RUN apt-get update && \
    apt-get -y install sudo

RUN adduser --disabled-password --gecos '' newuser \
    && adduser newuser sudo \
    && echo '%sudo ALL=(ALL:ALL) ALL' >> /etc/sudoers

USER newuser

RUN mkdir -p /newfolder
WORKDIR /newfolder

I get error: mkdir: cannot create directory '/newfolder': Permission denied

Upvotes: 112

Views: 307000

Answers (5)

GCUGreyArea
GCUGreyArea

Reputation: 151

This is an old question, but I've just encountered the same issue. One thing to remember is that before switching to the created user, everything is running as root. However, I still can't get past the permission problem. My solution seems like a bit of a hack, but it works...

FROM ubuntu:latest
RUN apt-get update \
  && apt-get install -y python3 build-essential make sudo git cmake

RUN useradd -ms /bin/bash barry && echo '%sudo ALL=(ALL:ALL) ALL' >> /etc/sudoers
WORKDIR /home/barry/rotate
RUN cd /home/barry \
    && git clone https://github.com/google/googletest.git \
    && cd googletest \
    && mkdir -p build \
    && cd build \
    && cmake .. \
    && cmake --build . \
    && cmake --install .

COPY . /home/barry/rotate

RUN cd /home/barry/rotate && make && make test
RUN find /home/barry -name "*" -exec chown barry {} \;
USER barry
ENV PATH=$PATH:/home/barry/rotate/build:/home/barry/rotate/test/build
...

Upvotes: 0

lator
lator

Reputation: 325

You can enter the shell of the docker as a root user and change the folder ownership:

docker exec -u root -t -i <container-id> /bin/sh

Create a new folder:

mkdir -p /newfolder

Change ownership and permissions:

chown new-user:new-user /newfolder
chmod 755 /newfolder

Upvotes: 0

luke Wiskeos
luke Wiskeos

Reputation: 1

What worked for me is running chmod 777 on the directory that the docker container is in.
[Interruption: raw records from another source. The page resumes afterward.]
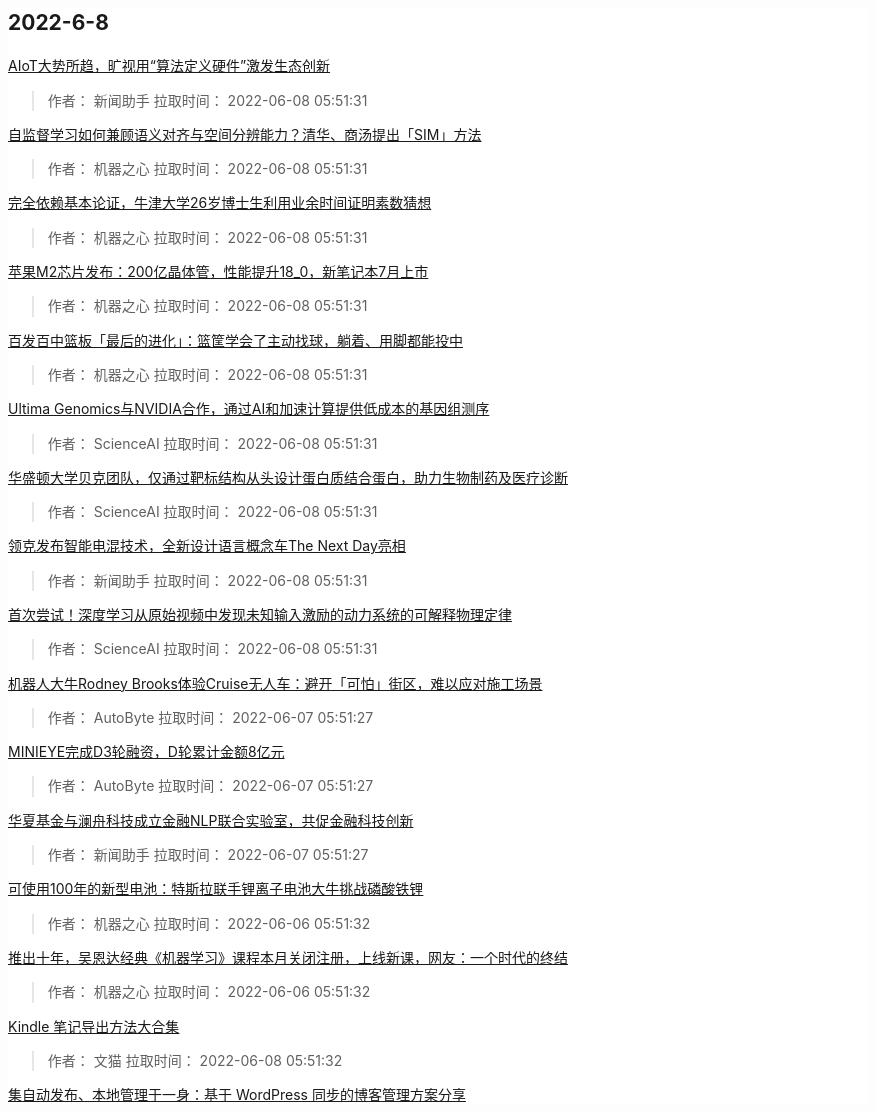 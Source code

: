 
## 2022-6-8

 [AIoT大势所趋，旷视用“算法定义硬件”激发生态创新](https://www.jiqizhixin.com/articles/2022-06-07-9)

> 作者： 新闻助手  拉取时间： 2022-06-08 05:51:31

 [自监督学习如何兼顾语义对齐与空间分辨能力？清华、商汤提出「SIM」方法](https://www.jiqizhixin.com/articles/2022-06-07-8)

> 作者： 机器之心  拉取时间： 2022-06-08 05:51:31

 [完全依赖基本论证，牛津大学26岁博士生利用业余时间证明素数猜想](https://www.jiqizhixin.com/articles/2022-06-07-7)

> 作者： 机器之心  拉取时间： 2022-06-08 05:51:31

 [苹果M2芯片发布：200亿晶体管，性能提升18_0，新笔记本7月上市](https://www.jiqizhixin.com/articles/2022-06-07-6)

> 作者： 机器之心  拉取时间： 2022-06-08 05:51:31

 [百发百中篮板「最后的进化」：篮筐学会了主动找球，躺着、用脚都能投中](https://www.jiqizhixin.com/articles/2022-06-07-5)

> 作者： 机器之心  拉取时间： 2022-06-08 05:51:31

 [Ultima Genomics与NVIDIA合作，通过AI和加速计算提供低成本的基因组测序](https://www.jiqizhixin.com/articles/2022-06-07-4)

> 作者： ScienceAI  拉取时间： 2022-06-08 05:51:31

 [华盛顿大学贝克团队，仅通过靶标结构从头设计蛋白质结合蛋白，助力生物制药及医疗诊断](https://www.jiqizhixin.com/articles/2022-06-07-3)

> 作者： ScienceAI  拉取时间： 2022-06-08 05:51:31

 [领克发布智能电混技术，全新设计语言概念车The Next Day亮相](https://www.jiqizhixin.com/articles/2022-06-06-21)

> 作者： 新闻助手  拉取时间： 2022-06-08 05:51:31

 [首次尝试！深度学习从原始视频中发现未知输入激励的动力系统的可解释物理定律](https://www.jiqizhixin.com/articles/2022-06-07-2)

> 作者： ScienceAI  拉取时间： 2022-06-08 05:51:31

 [机器人大牛Rodney Brooks体验Cruise无人车：避开「可怕」街区，难以应对施工场景](https://www.jiqizhixin.com/articles/2022-06-06-4)

> 作者： AutoByte  拉取时间： 2022-06-07 05:51:27

 [MINIEYE完成D3轮融资，D轮累计金额8亿元](https://www.jiqizhixin.com/articles/2022-06-06-2)

> 作者： AutoByte  拉取时间： 2022-06-07 05:51:27

 [华夏基金与澜舟科技成立金融NLP联合实验室，共促金融科技创新](https://www.jiqizhixin.com/articles/2022-06-06)

> 作者： 新闻助手  拉取时间： 2022-06-07 05:51:27

 [可使用100年的新型电池：特斯拉联手锂离子电池大牛挑战磷酸铁锂](https://www.jiqizhixin.com/articles/2022-06-05-2)

> 作者： 机器之心  拉取时间： 2022-06-06 05:51:32

 [推出十年，吴恩达经典《机器学习》课程本月关闭注册，上线新课，网友：一个时代的终结](https://www.jiqizhixin.com/articles/2022-06-05)

> 作者： 机器之心  拉取时间： 2022-06-06 05:51:32

 [Kindle 笔记导出方法大合集](https://sspai.com/post/73662)

> 作者： 文猫  拉取时间： 2022-06-08 05:51:32

 [集自动发布、本地管理于一身：基于 WordPress 同步的博客管理方案分享](https://sspai.com/post/73658)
Since your new container is a new user, it does not have permission to make sub directories on what would also be your local machine, so chmod 777 gives that permission

Upvotes: -10

Kahitarich
Kahitarich

Reputation: 495

Here is a process that worked for me to create folder as with non-user permissions

FROM solr:8
USER root
RUN mkdir /searchVolume
RUN chown solr:solr /searchVolume
USER solr

The last line drops the login back to solr (or whatever user you have).

Upvotes: 30

larsks
larsks

Reputation: 311238

Filesystems inside a Docker container work just like filesytems outside a Docker container: you need appropriate permissions if you are going to create files or directories. In this case, you're trying to create /newfolder as a non-root user (because the USER directive changes the UID used to run any commands that follow it). That won't work because / is owned by root and has mode dr-xr-xr-x.

Try instead:

RUN mkdir -p /newfolder
RUN chown newuser /newfolder
USER newuser
WORKDIR /newfolder

This will create the directory as root, and then chown it.